9 Thoughts on Should I sell my house to a family member at cost?
  1. Reply
    copguy
    February 28, 2013 at 10:00 pm

    I’d tell him to go find a property in his own price range. You are the one who made the decision to buy that foreclosed property and invest into it. You took a chance and it paid off, so YOU reap the awards…not him. Will he sign a deal that states YOU recieve ALL proceeds above the price he purchased it for when HE sells it

  2. Reply
    vsgemp
    February 28, 2013 at 10:10 pm

    your brother is being incredibly selfish, why after all the time money and effort that YOU put into it should he benefit!! Put it on the open market and get your just rewards, if he wants it that much he can pay the same as everyone else and if he never speaks to you again(which I doubt will happen) thats his loss

  3. Reply
    Debra P
    February 28, 2013 at 11:03 pm

    You brother is putting you in a terribly unfair position. My sister and I are very close and I would never ask her to throw 100,000 dollars down the drain just because she “really likes the house”. Is he destitute? About to be put out on the street? Really down and out and needing your help? It doesn’t sound like that at all. He merely wants to profit from your potential windfall. After all, when he sells the house in 10 years at a profit, do you think he’s going to write you a check?

    I’d sell it to him at a fair price but not at a $ 100K loss.

  4. Reply
    Daniellr
    February 28, 2013 at 11:07 pm

    If he won’t speak to you again because of this, that in itself is messed up. I would sell it to him at 50,000 instead of 100,000 profit. You’re going half way, so should he. Look, business is business and family matters should never mix, if it does then why not compromise. Why would you take the loss and your brother the gain. If he tuned around and sold it for a profit how would it make you feel…….. I know like you’ve been shafted. Anyway he said that “he doesn’t believe family should make a profit from family”, but that’s exactly what hes doing if he buys it from you. I say go half way, and so should he. Good luck. P.S. Don’t give in, you’ll only regret it in the future.

  5. Reply
    triviatm
    February 28, 2013 at 11:50 pm

    Have you kept a copy of the receipts for the work you’ve done on it? (I hope so – they can be deductible at tax time!) Figure out what you actually paid for the repairs etc, add that to the price you paid for the house, and then split the difference between the money you’ve actually spent and the appraised value.

    For instance, if you spent $ 130,000 to buy the house, and you’ve put $ 30,000 into fixing it up, there’s a $ 70,000 difference between the amount you paid and the amount it’s appraised for. Half of $ 70K would be $ 35K + $ 30K +130K = $ 195K. You still get a profit, your brother gets a deal, and things should smooth out.

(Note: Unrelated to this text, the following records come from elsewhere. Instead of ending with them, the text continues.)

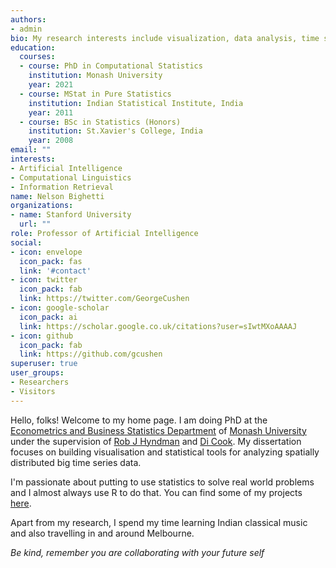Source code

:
 ```yaml
---
authors:
- admin
bio: My research interests include visualization, data analysis, time series and forecasting
education:
  courses:
  - course: PhD in Computational Statistics
    institution: Monash University
    year: 2021
  - course: MStat in Pure Statistics
    institution: Indian Statistical Institute, India
    year: 2011
  - course: BSc in Statistics (Honors)
    institution: St.Xavier's College, India 
    year: 2008
email: ""
interests:
- Artificial Intelligence
- Computational Linguistics
- Information Retrieval
name: Nelson Bighetti
organizations:
- name: Stanford University
  url: ""
role: Professor of Artificial Intelligence
social:
- icon: envelope
  icon_pack: fas
  link: '#contact'
- icon: twitter
  icon_pack: fab
  link: https://twitter.com/GeorgeCushen
- icon: google-scholar
  icon_pack: ai
  link: https://scholar.google.co.uk/citations?user=sIwtMXoAAAAJ
- icon: github
  icon_pack: fab
  link: https://github.com/gcushen
superuser: true
user_groups:
- Researchers
- Visitors
---
```


Hello, folks! Welcome to my home page. I am doing PhD at the [Econometrics and Business Statistics Department](https://www.monash.edu/business/econometrics-and-business-statistics/) of [Monash University](https://www.monash.edu/) under the supervision of [Rob J Hyndman](https://robjhyndman.com/) and [Di Cook](http://www.dicook.org/). My dissertation focuses on building visualisation and statistical tools for analyzing spatially distributed big time series data.

I'm passionate about putting to use statistics to solve real world problems and I almost always use R to do that. You can find some of my projects [here](https://sayani.netlify.com/#projects).

Apart from my research, I spend my time learning Indian classical music and also travelling in and around Melbourne.

_Be kind, remember you are collaborating with your future self_



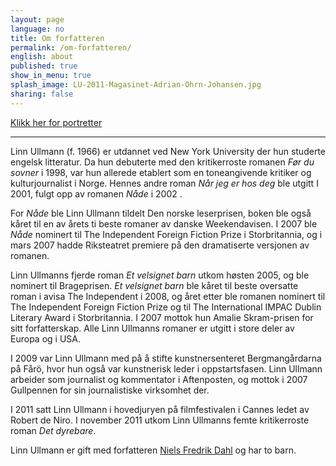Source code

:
 ```yaml
---
layout: page
language: no
title: Om forfatteren
permalink: /om-forfatteren/
english: about
published: true
show_in_menu: true
splash_image: LU-2011-Magasinet-Adrian-Ohrn-Johansen.jpg
sharing: false
---
```


[Klikk her for portretter](/portretter/)

---
Linn  Ullmann (f. 1966) er utdannet ved New York University der hun studerte engelsk  litteratur. Da hun debuterte med den kritikerroste romanen *Før du sovner* i 1998, var hun allerede etablert som en toneangivende kritiker og  kulturjournalist i Norge. Hennes andre roman *Når jeg er hos deg* ble  utgitt I 2001, fulgt opp av romanen *Nåde* i 2002 . 

For  *Nåde* ble  Linn Ullmann tildelt Den norske  leserprisen, boken ble også kåret til en av årets ti beste romaner av danske  Weekendavisen. I 2007 ble *Nåde* nominert til The Independent Foreign  Fiction Prize i Storbritannia, og i mars 2007 hadde Riksteatret premiere på den  dramatiserte versjonen av romanen. 

Linn  Ullmanns fjerde roman *Et velsignet barn* utkom høsten 2005, og ble  nominert til Brageprisen. *Et velsignet barn* ble kåret til beste  oversatte roman i avisa The Independent i 2008, og året etter ble romanen  nominert til The Independent Foreign Fiction Prize og til The International  IMPAC Dublin Literary Award i Storbritannia. I 2007 mottok hun Amalie  Skram-prisen for sitt forfatterskap. Alle Linn Ullmanns romaner er utgitt i  store deler av Europa og i USA.

I  2009 var Linn Ullmann med på å stifte kunstner&shy;senteret Bergman&shy;gårdarna på Fårö, hvor hun  også var kunstnerisk leder i oppstartsfasen. Linn Ullmann arbeider som  journalist og kommentator i Aftenposten, og mottok i 2007 Gullpennen for sin  journalistiske virksomhet der.

I 2011 satt Linn Ullmann i hovedjuryen på filmfestivalen i Cannes   ledet av Robert de Niro. I  november 2011 utkom  Linn Ullmanns femte kritikerroste roman *Det dyrebare*.

Linn Ullmann er gift  med forfatteren [Niels Fredrik Dahl](http://no.wikipedia.org/wiki/Niels_Fredrik_Dahl) og har to barn.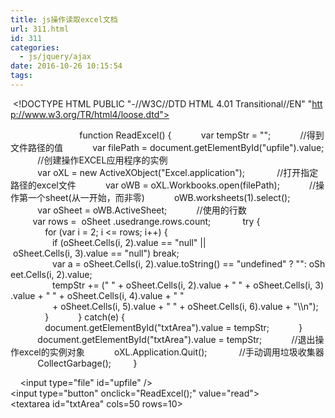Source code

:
 ```yaml
---
title: js操作读取excel文档
url: 311.html
id: 311
categories:
  - js/jquery/ajax
date: 2016-10-26 10:15:54
tags:
---
```


<!--仅限IE浏览器使用-->

 <!DOCTYPE HTML PUBLIC "-//W3C//DTD HTML 4.01 Transitional//EN" "http://www.w3.org/TR/html4/loose.dtd">
<html>
 <head>
  <title> New Document </title>
  <meta name="Generator" content="EditPlus">
  <meta name="Author" content="">
  <meta name="Keywords" content="">
  <meta name="Description" content="">
  <script type="text/javascript">
        function ReadExcel() {
           var tempStr = "";
           //得到文件路径的值
           var filePath = document.getElementById("upfile").value;
           //创建操作EXCEL应用程序的实例
           var oXL = new ActiveXObject("Excel.application");
            //打开指定路径的excel文件
           var oWB = oXL.Workbooks.open(filePath);
           //操作第一个sheet(从一开始，而非零)
           oWB.worksheets(1).select();
           var oSheet = oWB.ActiveSheet;
           //使用的行数
         var rows =  oSheet .usedrange.rows.count; 
           try {
              for (var i = 2; i <= rows; i++) {
                 if (oSheet.Cells(i, 2).value == "null" || oSheet.Cells(i, 3).value == "null") break;
                 var a = oSheet.Cells(i, 2).value.toString() == "undefined" ? "": oSheet.Cells(i, 2).value;
                 tempStr += (" " + oSheet.Cells(i, 2).value + " " + oSheet.Cells(i, 3).value + " " + oSheet.Cells(i, 4).value + " " 
                 + oSheet.Cells(i, 5).value + " " + oSheet.Cells(i, 6).value + "\\n");
              }
           } catch(e) {
              document.getElementById("txtArea").value = tempStr;
           }
           document.getElementById("txtArea").value = tempStr;
           //退出操作excel的实例对象
           oXL.Application.Quit();
            //手动调用垃圾收集器
           CollectGarbage();
        }
  </script>
 </head>

 <body>
  <input type="file" id="upfile" /><input type="button" onclick="ReadExcel();" value="read">
<br>
<textarea id="txtArea" cols=50 rows=10></textarea>
 </body>
</html>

    Mind you, that’s what *I* would do – your relationship with your brother may not be the same as mine. (Heck, for mine I’d probably just drop the profit part, because he’s been really good to me when I really needed it.) But if he has the money to pay the little bit extra for the profit, and he hasn’t done you some major favors over the years, then why should you take a loss?

  6. Reply
    Judy
    March 1, 2013 at 12:01 am

    Tough. Why should your brother reap the profits from your work and expense in fixing up the house? Frankly he sounds like a self-centered jerk. I know, he’s your brother. But where was he when you were doing the work on it? Was he right there sweating beside you? Even if he was, he shouldn’t get ALL the benefit, although if he has a lot of work invested too, you might give him a bit of a discount in buying the house.

    He’s trying to lay a guilt trip on you. Your call whether you let him do it, but he’s very much in the wrong to ask what he’s asking.

    Did he take your toys and your treats when you were a kid? What he’s trying now is just a grown-up version of that.

  7. Reply
    Diane
    March 1, 2013 at 12:19 am

    Your brother is being unreasonable. He’s treating the home like it’s not a business investment. Perhaps you could sell it to him for the appraised value less the normal cost of sales which is approximately 9-10% of the value of the house.

  8. Reply
    godged
    March 1, 2013 at 12:28 am

    Where does this sense of entitlement come from? Did he do some incredibly generous thing for you at some point? If he sells the house, will he give you the $ 100,000 you would have made on the house?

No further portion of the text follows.